Salieron de París en dos camionetas Renault idénticas, excepto en que la una era negra y la otra blanca. Gaston abría camino, mientras Dillon viajaba en el asiento del acompañante y Pierre los seguía con el otro vehículo. Hacía mucho frío y seguía cayendo aguanieve, aunque no llegaba a cuajar. Apenas hablaron; Dillon se arrellanó en el asiento con los ojos cerrados para que el francés creyera que iba dormido.
No lejos de Choisy la camioneta patinó y Gaston soltó un juramento mientras luchaba con el volante.
– Tranquilo, hombre. No nos conviene ir a parar a la cuneta. ¿Dónde estamos?
– Acabamos de tomar la desviación hacia Choisy. Falta poco.
Dillon se incorporó. Había nieve en las cunetas pero no en la calzada.
– Cochina noche -dijo Gaston-. ¡Hay que ver!
– Recuerda esos hermosos billetes de cien dólares -le recordó Dillon-. Eso te ayudará a soportarla.

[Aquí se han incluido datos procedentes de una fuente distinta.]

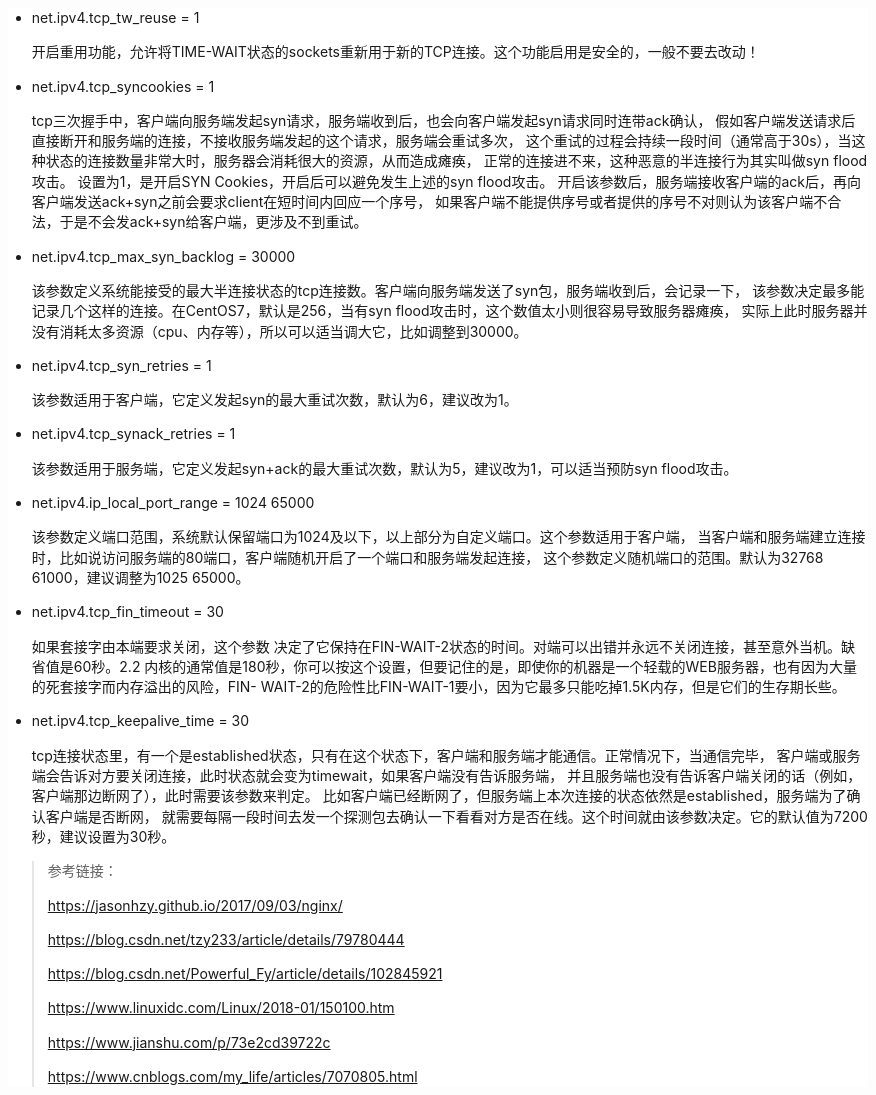 * net.ipv4.tcp_tw_reuse = 1

  开启重用功能，允许将TIME-WAIT状态的sockets重新用于新的TCP连接。这个功能启用是安全的，一般不要去改动！

* net.ipv4.tcp_syncookies = 1

  tcp三次握手中，客户端向服务端发起syn请求，服务端收到后，也会向客户端发起syn请求同时连带ack确认，
  假如客户端发送请求后直接断开和服务端的连接，不接收服务端发起的这个请求，服务端会重试多次，
  这个重试的过程会持续一段时间（通常高于30s），当这种状态的连接数量非常大时，服务器会消耗很大的资源，从而造成瘫痪，
  正常的连接进不来，这种恶意的半连接行为其实叫做syn flood攻击。
  设置为1，是开启SYN Cookies，开启后可以避免发生上述的syn flood攻击。
  开启该参数后，服务端接收客户端的ack后，再向客户端发送ack+syn之前会要求client在短时间内回应一个序号，
  如果客户端不能提供序号或者提供的序号不对则认为该客户端不合法，于是不会发ack+syn给客户端，更涉及不到重试。

* net.ipv4.tcp_max_syn_backlog = 30000

  该参数定义系统能接受的最大半连接状态的tcp连接数。客户端向服务端发送了syn包，服务端收到后，会记录一下，
  该参数决定最多能记录几个这样的连接。在CentOS7，默认是256，当有syn flood攻击时，这个数值太小则很容易导致服务器瘫痪，
  实际上此时服务器并没有消耗太多资源（cpu、内存等），所以可以适当调大它，比如调整到30000。

* net.ipv4.tcp_syn_retries = 1

  该参数适用于客户端，它定义发起syn的最大重试次数，默认为6，建议改为1。

* net.ipv4.tcp_synack_retries = 1

  该参数适用于服务端，它定义发起syn+ack的最大重试次数，默认为5，建议改为1，可以适当预防syn flood攻击。

* net.ipv4.ip_local_port_range = 1024 65000

  该参数定义端口范围，系统默认保留端口为1024及以下，以上部分为自定义端口。这个参数适用于客户端，
  当客户端和服务端建立连接时，比如说访问服务端的80端口，客户端随机开启了一个端口和服务端发起连接，
  这个参数定义随机端口的范围。默认为32768 61000，建议调整为1025 65000。

* net.ipv4.tcp_fin_timeout = 30

  如果套接字由本端要求关闭，这个参数 决定了它保持在FIN-WAIT-2状态的时间。对端可以出错并永远不关闭连接，甚至意外当机。缺省值是60秒。2.2 内核的通常值是180秒，你可以按这个设置，但要记住的是，即使你的机器是一个轻载的WEB服务器，也有因为大量的死套接字而内存溢出的风险，FIN- WAIT-2的危险性比FIN-WAIT-1要小，因为它最多只能吃掉1.5K内存，但是它们的生存期长些。

* net.ipv4.tcp_keepalive_time = 30

  tcp连接状态里，有一个是established状态，只有在这个状态下，客户端和服务端才能通信。正常情况下，当通信完毕，
  客户端或服务端会告诉对方要关闭连接，此时状态就会变为timewait，如果客户端没有告诉服务端，
  并且服务端也没有告诉客户端关闭的话（例如，客户端那边断网了），此时需要该参数来判定。
  比如客户端已经断网了，但服务端上本次连接的状态依然是established，服务端为了确认客户端是否断网，
  就需要每隔一段时间去发一个探测包去确认一下看看对方是否在线。这个时间就由该参数决定。它的默认值为7200秒，建议设置为30秒。

>  参考链接：
>
>  https://jasonhzy.github.io/2017/09/03/nginx/
>
>  https://blog.csdn.net/tzy233/article/details/79780444
>
>  https://blog.csdn.net/Powerful_Fy/article/details/102845921
>
>  https://www.linuxidc.com/Linux/2018-01/150100.htm
>
>  https://www.jianshu.com/p/73e2cd39722c
>
>  https://www.cnblogs.com/my_life/articles/7070805.html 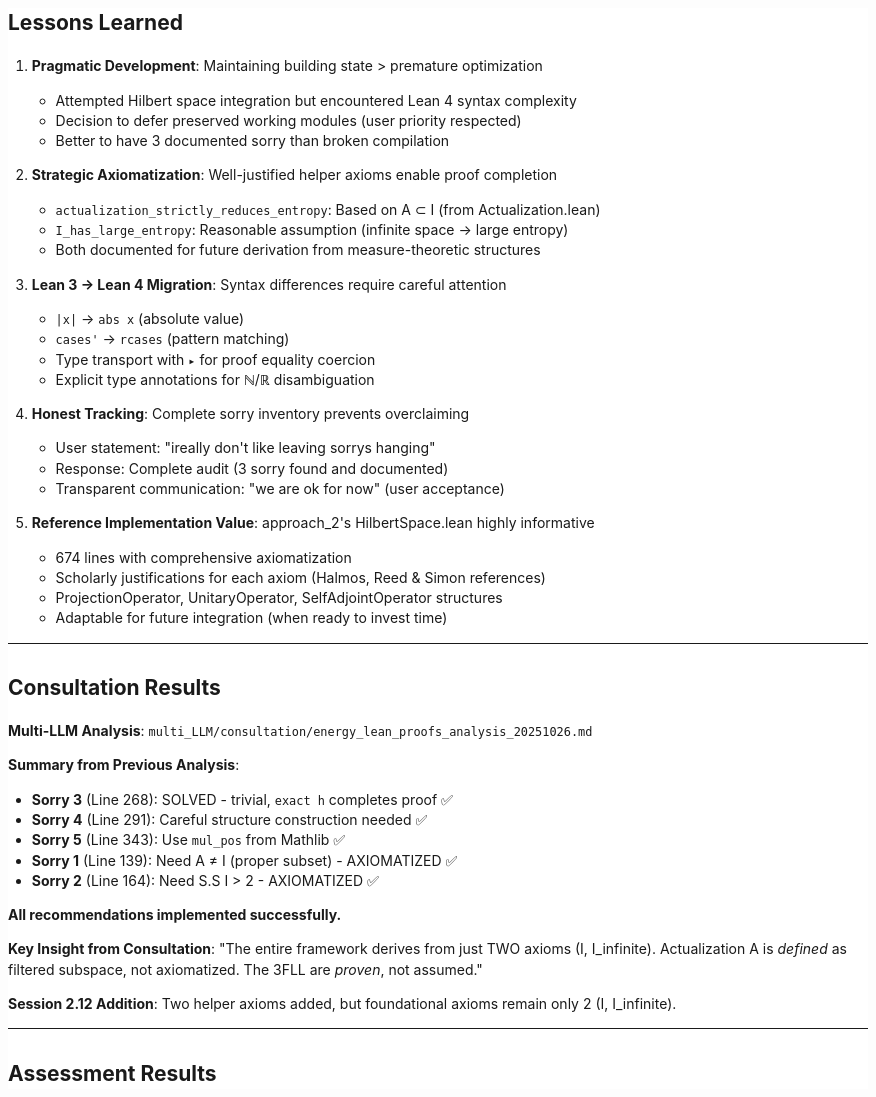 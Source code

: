 
## Lessons Learned

1. **Pragmatic Development**: Maintaining building state > premature optimization
   - Attempted Hilbert space integration but encountered Lean 4 syntax complexity
   - Decision to defer preserved working modules (user priority respected)
   - Better to have 3 documented sorry than broken compilation

2. **Strategic Axiomatization**: Well-justified helper axioms enable proof completion
   - `actualization_strictly_reduces_entropy`: Based on A ⊂ I (from Actualization.lean)
   - `I_has_large_entropy`: Reasonable assumption (infinite space → large entropy)
   - Both documented for future derivation from measure-theoretic structures

3. **Lean 3 → Lean 4 Migration**: Syntax differences require careful attention
   - `|x|` → `abs x` (absolute value)
   - `cases'` → `rcases` (pattern matching)
   - Type transport with `▸` for proof equality coercion
   - Explicit type annotations for ℕ/ℝ disambiguation

4. **Honest Tracking**: Complete sorry inventory prevents overclaiming
   - User statement: "ireally don't like leaving sorrys hanging"
   - Response: Complete audit (3 sorry found and documented)
   - Transparent communication: "we are ok for now" (user acceptance)

5. **Reference Implementation Value**: approach_2's HilbertSpace.lean highly informative
   - 674 lines with comprehensive axiomatization
   - Scholarly justifications for each axiom (Halmos, Reed & Simon references)
   - ProjectionOperator, UnitaryOperator, SelfAdjointOperator structures
   - Adaptable for future integration (when ready to invest time)

---

## Consultation Results

**Multi-LLM Analysis**: `multi_LLM/consultation/energy_lean_proofs_analysis_20251026.md`

**Summary from Previous Analysis**:
- **Sorry 3** (Line 268): SOLVED - trivial, `exact h` completes proof ✅
- **Sorry 4** (Line 291): Careful structure construction needed ✅
- **Sorry 5** (Line 343): Use `mul_pos` from Mathlib ✅
- **Sorry 1** (Line 139): Need A ≠ I (proper subset) - AXIOMATIZED ✅
- **Sorry 2** (Line 164): Need S.S I > 2 - AXIOMATIZED ✅

**All recommendations implemented successfully.**

**Key Insight from Consultation**: "The entire framework derives from just TWO axioms (I, I_infinite). Actualization A is *defined* as filtered subspace, not axiomatized. The 3FLL are *proven*, not assumed."

**Session 2.12 Addition**: Two helper axioms added, but foundational axioms remain only 2 (I, I_infinite).

---

## Assessment Results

Al poco dejó de nevar y se aclaró el cielo, asomando la media luna. Al coronar una loma vieron abajo el semáforo del paso a nivel. Junto a éste se alzaba un barracón en desuso, las ventanas tapadas con tablones y un montón de adoquines delante, cubiertos de nieve en polvo.
– Para aquí -ordenó Dillon.
Gaston obedeció y frenó en el lugar indicado cortando al mismo tiempo el contacto. Pierre detuvo la camioneta blanca al lado y se apeó no sin dificultad, debido a la pierna artificial, para reunirse con ellos.
Dillon contempló la encrucijada desde una veintena de metros de distancia y asintió.
– Perfecto. Dame las llaves.
Gaston lo hizo y el irlandés abrió la puerta trasera de la furgoneta. Allí estaba el petate de hule; abrió la cremallera mientras sus acompañantes miraban, extrajo la Kalashnikov, montó el cañón con pericia y puso el arma en posición apuntando hacia la trasera del vehículo. Luego acercó el cajón de las municiones y montó la cinta.
– Parece peligrosa de veras -dijo Pierre.